> _Exercise aim_
The answer must consist of every line in the data that contains "developer".

Collected data:
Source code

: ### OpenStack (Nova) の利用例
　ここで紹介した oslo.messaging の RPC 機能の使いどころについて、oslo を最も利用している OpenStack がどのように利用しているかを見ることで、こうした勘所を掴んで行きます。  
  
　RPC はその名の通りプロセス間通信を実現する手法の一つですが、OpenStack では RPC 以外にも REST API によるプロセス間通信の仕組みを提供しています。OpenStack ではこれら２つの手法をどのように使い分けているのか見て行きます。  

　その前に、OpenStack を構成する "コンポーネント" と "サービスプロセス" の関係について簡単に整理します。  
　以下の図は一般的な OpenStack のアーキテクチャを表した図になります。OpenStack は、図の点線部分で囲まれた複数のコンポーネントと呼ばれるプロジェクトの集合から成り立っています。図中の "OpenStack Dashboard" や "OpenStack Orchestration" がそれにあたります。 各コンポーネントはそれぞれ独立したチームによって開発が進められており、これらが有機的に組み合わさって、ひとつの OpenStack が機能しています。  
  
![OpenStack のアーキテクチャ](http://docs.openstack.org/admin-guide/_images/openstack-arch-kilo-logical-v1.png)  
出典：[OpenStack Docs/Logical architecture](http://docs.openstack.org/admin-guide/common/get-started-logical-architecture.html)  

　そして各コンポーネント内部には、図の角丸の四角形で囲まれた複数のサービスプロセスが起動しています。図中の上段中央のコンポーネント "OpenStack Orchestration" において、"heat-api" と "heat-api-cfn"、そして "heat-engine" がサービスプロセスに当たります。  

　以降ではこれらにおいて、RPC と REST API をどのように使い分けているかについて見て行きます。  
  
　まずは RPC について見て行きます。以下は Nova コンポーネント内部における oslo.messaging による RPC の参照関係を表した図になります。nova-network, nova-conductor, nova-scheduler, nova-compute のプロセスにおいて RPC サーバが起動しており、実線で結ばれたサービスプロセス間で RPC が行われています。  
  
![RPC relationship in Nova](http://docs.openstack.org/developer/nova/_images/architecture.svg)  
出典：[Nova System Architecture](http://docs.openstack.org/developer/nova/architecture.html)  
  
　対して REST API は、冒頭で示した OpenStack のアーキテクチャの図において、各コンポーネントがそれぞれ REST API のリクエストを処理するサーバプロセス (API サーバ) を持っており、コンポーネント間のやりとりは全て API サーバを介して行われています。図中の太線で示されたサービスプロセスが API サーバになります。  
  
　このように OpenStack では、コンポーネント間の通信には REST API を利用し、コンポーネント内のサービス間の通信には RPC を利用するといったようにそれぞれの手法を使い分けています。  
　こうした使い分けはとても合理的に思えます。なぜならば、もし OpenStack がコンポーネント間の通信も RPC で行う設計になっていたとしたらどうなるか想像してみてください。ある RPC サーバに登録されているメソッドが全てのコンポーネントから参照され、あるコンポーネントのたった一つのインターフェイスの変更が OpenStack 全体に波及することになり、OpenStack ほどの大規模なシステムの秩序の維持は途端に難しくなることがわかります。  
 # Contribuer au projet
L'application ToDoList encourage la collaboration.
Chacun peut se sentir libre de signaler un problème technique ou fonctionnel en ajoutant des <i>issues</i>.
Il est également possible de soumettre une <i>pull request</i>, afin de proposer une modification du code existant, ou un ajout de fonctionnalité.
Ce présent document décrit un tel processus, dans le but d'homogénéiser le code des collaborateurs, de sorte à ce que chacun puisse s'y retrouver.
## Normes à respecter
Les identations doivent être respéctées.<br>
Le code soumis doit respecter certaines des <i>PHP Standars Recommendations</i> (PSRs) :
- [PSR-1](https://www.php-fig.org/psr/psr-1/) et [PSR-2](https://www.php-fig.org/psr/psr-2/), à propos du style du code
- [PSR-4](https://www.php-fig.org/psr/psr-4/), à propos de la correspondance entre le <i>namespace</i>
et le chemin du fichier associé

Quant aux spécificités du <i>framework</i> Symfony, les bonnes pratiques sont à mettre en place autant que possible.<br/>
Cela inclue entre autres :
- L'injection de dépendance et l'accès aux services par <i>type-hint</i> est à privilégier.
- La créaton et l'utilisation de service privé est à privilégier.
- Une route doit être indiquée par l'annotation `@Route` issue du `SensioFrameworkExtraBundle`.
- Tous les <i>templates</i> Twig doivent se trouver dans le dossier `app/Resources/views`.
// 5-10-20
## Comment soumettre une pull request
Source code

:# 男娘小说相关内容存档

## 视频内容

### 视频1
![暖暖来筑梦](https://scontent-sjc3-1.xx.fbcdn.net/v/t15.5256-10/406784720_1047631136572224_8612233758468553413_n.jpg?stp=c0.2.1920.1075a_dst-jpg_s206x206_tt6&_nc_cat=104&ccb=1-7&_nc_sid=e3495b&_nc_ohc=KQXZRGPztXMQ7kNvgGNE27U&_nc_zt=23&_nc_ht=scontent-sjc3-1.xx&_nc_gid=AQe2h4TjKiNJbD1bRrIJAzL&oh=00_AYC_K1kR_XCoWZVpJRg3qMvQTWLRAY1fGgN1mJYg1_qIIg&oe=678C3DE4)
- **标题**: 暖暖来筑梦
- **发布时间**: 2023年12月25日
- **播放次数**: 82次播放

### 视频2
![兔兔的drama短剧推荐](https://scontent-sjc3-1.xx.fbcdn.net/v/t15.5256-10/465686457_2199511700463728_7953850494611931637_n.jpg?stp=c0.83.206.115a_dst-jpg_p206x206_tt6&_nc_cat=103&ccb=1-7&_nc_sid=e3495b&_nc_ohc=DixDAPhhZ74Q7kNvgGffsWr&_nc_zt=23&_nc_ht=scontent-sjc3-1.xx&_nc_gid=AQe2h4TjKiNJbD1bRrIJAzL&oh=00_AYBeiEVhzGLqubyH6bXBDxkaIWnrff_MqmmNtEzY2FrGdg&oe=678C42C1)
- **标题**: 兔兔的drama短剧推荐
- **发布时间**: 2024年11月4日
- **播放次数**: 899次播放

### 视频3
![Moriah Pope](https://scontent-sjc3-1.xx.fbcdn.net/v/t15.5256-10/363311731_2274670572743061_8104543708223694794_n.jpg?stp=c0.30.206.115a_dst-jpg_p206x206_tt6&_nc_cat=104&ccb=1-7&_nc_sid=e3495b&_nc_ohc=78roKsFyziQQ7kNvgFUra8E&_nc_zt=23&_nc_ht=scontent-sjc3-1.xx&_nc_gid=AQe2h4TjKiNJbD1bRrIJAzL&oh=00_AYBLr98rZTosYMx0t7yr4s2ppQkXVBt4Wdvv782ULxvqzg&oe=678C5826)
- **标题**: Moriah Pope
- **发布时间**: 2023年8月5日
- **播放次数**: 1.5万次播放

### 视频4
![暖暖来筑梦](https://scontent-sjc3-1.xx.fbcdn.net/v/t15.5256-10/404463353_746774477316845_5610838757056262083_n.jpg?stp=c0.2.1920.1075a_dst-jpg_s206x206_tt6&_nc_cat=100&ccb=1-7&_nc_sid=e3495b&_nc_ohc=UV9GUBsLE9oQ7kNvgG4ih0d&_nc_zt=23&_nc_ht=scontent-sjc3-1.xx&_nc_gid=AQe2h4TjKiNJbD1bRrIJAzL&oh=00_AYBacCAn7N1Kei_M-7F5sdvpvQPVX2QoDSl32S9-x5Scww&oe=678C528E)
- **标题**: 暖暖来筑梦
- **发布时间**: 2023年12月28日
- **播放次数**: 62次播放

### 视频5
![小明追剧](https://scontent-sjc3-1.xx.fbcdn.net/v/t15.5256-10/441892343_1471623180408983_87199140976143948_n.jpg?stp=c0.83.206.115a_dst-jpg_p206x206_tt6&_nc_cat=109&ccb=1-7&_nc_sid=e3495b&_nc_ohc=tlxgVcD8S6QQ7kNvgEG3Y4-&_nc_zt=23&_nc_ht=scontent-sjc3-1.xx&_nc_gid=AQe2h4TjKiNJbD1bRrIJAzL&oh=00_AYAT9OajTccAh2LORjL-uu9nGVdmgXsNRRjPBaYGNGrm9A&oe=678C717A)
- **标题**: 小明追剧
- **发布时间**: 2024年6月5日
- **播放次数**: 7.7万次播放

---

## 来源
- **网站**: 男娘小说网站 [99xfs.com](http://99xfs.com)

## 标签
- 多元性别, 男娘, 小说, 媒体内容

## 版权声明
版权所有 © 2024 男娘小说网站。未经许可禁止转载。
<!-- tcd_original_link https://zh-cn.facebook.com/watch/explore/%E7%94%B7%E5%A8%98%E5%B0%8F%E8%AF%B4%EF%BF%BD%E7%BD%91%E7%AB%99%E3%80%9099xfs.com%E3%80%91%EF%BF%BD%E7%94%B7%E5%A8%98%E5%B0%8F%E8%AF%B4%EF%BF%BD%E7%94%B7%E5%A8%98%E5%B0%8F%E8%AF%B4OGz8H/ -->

> _Exercise output_
![RPC relationship in Nova](http://docs.openstack.org/developer/nova/_images/architecture.svg)  
出典：[Nova System Architecture](http://docs.openstack.org/developer/nova/architecture.html)  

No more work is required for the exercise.